Data items

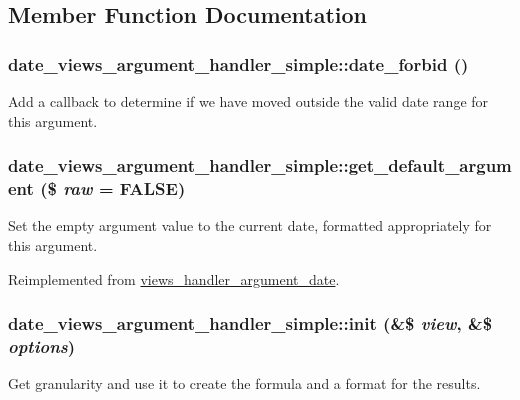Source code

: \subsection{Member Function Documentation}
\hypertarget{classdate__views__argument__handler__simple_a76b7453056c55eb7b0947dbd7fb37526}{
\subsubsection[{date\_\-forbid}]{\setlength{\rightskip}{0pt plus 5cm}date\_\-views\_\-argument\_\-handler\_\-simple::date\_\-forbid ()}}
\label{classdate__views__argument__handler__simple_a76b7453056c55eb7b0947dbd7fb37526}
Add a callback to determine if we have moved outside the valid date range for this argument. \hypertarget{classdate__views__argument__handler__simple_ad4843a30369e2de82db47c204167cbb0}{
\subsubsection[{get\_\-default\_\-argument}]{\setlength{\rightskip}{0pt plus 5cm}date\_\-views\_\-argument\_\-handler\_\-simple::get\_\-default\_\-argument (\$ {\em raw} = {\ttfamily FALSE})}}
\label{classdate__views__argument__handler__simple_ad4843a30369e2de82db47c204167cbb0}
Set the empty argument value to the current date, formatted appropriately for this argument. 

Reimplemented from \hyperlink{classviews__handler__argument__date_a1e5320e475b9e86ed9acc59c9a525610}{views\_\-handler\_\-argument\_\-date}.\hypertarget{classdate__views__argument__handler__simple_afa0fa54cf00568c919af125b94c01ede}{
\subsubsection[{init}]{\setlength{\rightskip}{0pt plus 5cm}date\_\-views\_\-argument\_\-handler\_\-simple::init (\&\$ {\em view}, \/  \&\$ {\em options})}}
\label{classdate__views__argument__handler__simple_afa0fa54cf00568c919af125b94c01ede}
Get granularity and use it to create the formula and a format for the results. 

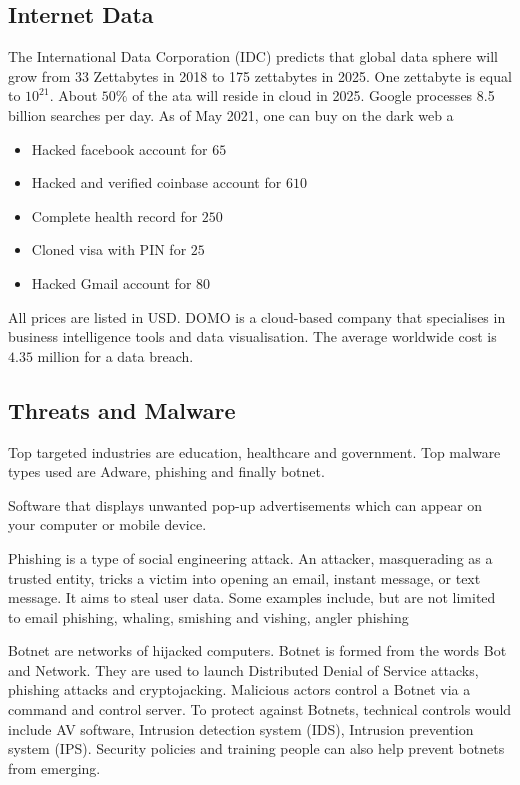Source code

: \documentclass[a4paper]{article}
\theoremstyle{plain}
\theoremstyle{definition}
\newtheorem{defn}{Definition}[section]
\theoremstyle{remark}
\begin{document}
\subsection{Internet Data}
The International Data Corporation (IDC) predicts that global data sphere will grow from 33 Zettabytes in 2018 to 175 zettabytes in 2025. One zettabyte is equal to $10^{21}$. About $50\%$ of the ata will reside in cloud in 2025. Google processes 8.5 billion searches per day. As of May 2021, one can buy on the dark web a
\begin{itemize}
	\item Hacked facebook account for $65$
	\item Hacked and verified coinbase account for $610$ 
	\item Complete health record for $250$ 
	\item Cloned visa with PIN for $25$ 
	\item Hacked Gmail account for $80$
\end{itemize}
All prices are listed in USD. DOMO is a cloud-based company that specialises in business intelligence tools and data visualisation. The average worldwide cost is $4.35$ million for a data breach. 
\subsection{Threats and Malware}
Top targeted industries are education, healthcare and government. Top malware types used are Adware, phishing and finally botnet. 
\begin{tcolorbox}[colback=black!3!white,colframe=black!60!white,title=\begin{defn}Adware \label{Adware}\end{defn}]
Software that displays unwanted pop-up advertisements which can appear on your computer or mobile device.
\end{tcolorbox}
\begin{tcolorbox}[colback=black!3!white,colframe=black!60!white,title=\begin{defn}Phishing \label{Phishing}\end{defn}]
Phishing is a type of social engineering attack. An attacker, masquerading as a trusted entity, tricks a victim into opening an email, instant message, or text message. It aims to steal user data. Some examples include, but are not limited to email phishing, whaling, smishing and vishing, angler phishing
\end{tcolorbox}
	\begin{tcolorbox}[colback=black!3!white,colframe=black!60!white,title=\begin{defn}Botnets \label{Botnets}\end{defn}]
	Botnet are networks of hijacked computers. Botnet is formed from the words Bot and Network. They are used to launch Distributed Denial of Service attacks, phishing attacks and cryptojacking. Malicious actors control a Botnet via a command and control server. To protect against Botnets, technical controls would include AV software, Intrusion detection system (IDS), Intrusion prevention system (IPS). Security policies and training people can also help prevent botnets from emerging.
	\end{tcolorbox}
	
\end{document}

Work request:
What the answer must hold: all the data above, given again exactly, without pictures.

Task output:
Source code

: \subsection{Member Function Documentation}
\hypertarget{classdate__views__argument__handler__simple_a76b7453056c55eb7b0947dbd7fb37526}{
\subsubsection[{date\_\-forbid}]{\setlength{\rightskip}{0pt plus 5cm}date\_\-views\_\-argument\_\-handler\_\-simple::date\_\-forbid ()}}
\label{classdate__views__argument__handler__simple_a76b7453056c55eb7b0947dbd7fb37526}
Add a callback to determine if we have moved outside the valid date range for this argument. \hypertarget{classdate__views__argument__handler__simple_ad4843a30369e2de82db47c204167cbb0}{
\subsubsection[{get\_\-default\_\-argument}]{\setlength{\rightskip}{0pt plus 5cm}date\_\-views\_\-argument\_\-handler\_\-simple::get\_\-default\_\-argument (\$ {\em raw} = {\ttfamily FALSE})}}
\label{classdate__views__argument__handler__simple_ad4843a30369e2de82db47c204167cbb0}
Set the empty argument value to the current date, formatted appropriately for this argument. 

Reimplemented from \hyperlink{classviews__handler__argument__date_a1e5320e475b9e86ed9acc59c9a525610}{views\_\-handler\_\-argument\_\-date}.\hypertarget{classdate__views__argument__handler__simple_afa0fa54cf00568c919af125b94c01ede}{
\subsubsection[{init}]{\setlength{\rightskip}{0pt plus 5cm}date\_\-views\_\-argument\_\-handler\_\-simple::init (\&\$ {\em view}, \/  \&\$ {\em options})}}
\label{classdate__views__argument__handler__simple_afa0fa54cf00568c919af125b94c01ede}
Get granularity and use it to create the formula and a format for the results. 

Source code

: \documentclass[a4paper]{article}
\theoremstyle{plain}
\theoremstyle{definition}
\newtheorem{defn}{Definition}[section]
\theoremstyle{remark}
\begin{document}
\subsection{Internet Data}
The International Data Corporation (IDC) predicts that global data sphere will grow from 33 Zettabytes in 2018 to 175 zettabytes in 2025. One zettabyte is equal to $10^{21}$. About $50\%$ of the ata will reside in cloud in 2025. Google processes 8.5 billion searches per day. As of May 2021, one can buy on the dark web a
\begin{itemize}
	\item Hacked facebook account for $65$
	\item Hacked and verified coinbase account for $610$ 
	\item Complete health record for $250$ 
	\item Cloned visa with PIN for $25$ 
	\item Hacked Gmail account for $80$
\end{itemize}
All prices are listed in USD. DOMO is a cloud-based company that specialises in business intelligence tools and data visualisation. The average worldwide cost is $4.35$ million for a data breach. 
\subsection{Threats and Malware}
Top targeted industries are education, healthcare and government. Top malware types used are Adware, phishing and finally botnet. 
\begin{tcolorbox}[colback=black!3!white,colframe=black!60!white,title=\begin{defn}Adware \label{Adware}\end{defn}]
Software that displays unwanted pop-up advertisements which can appear on your computer or mobile device.
\end{tcolorbox}
\begin{tcolorbox}[colback=black!3!white,colframe=black!60!white,title=\begin{defn}Phishing \label{Phishing}\end{defn}]
Phishing is a type of social engineering attack. An attacker, masquerading as a trusted entity, tricks a victim into opening an email, instant message, or text message. It aims to steal user data. Some examples include, but are not limited to email phishing, whaling, smishing and vishing, angler phishing
\end{tcolorbox}
	\begin{tcolorbox}[colback=black!3!white,colframe=black!60!white,title=\begin{defn}Botnets \label{Botnets}\end{defn}]
	Botnet are networks of hijacked computers. Botnet is formed from the words Bot and Network. They are used to launch Distributed Denial of Service attacks, phishing attacks and cryptojacking. Malicious actors control a Botnet via a command and control server. To protect against Botnets, technical controls would include AV software, Intrusion detection system (IDS), Intrusion prevention system (IPS). Security policies and training people can also help prevent botnets from emerging.
	\end{tcolorbox}
	
\end{document}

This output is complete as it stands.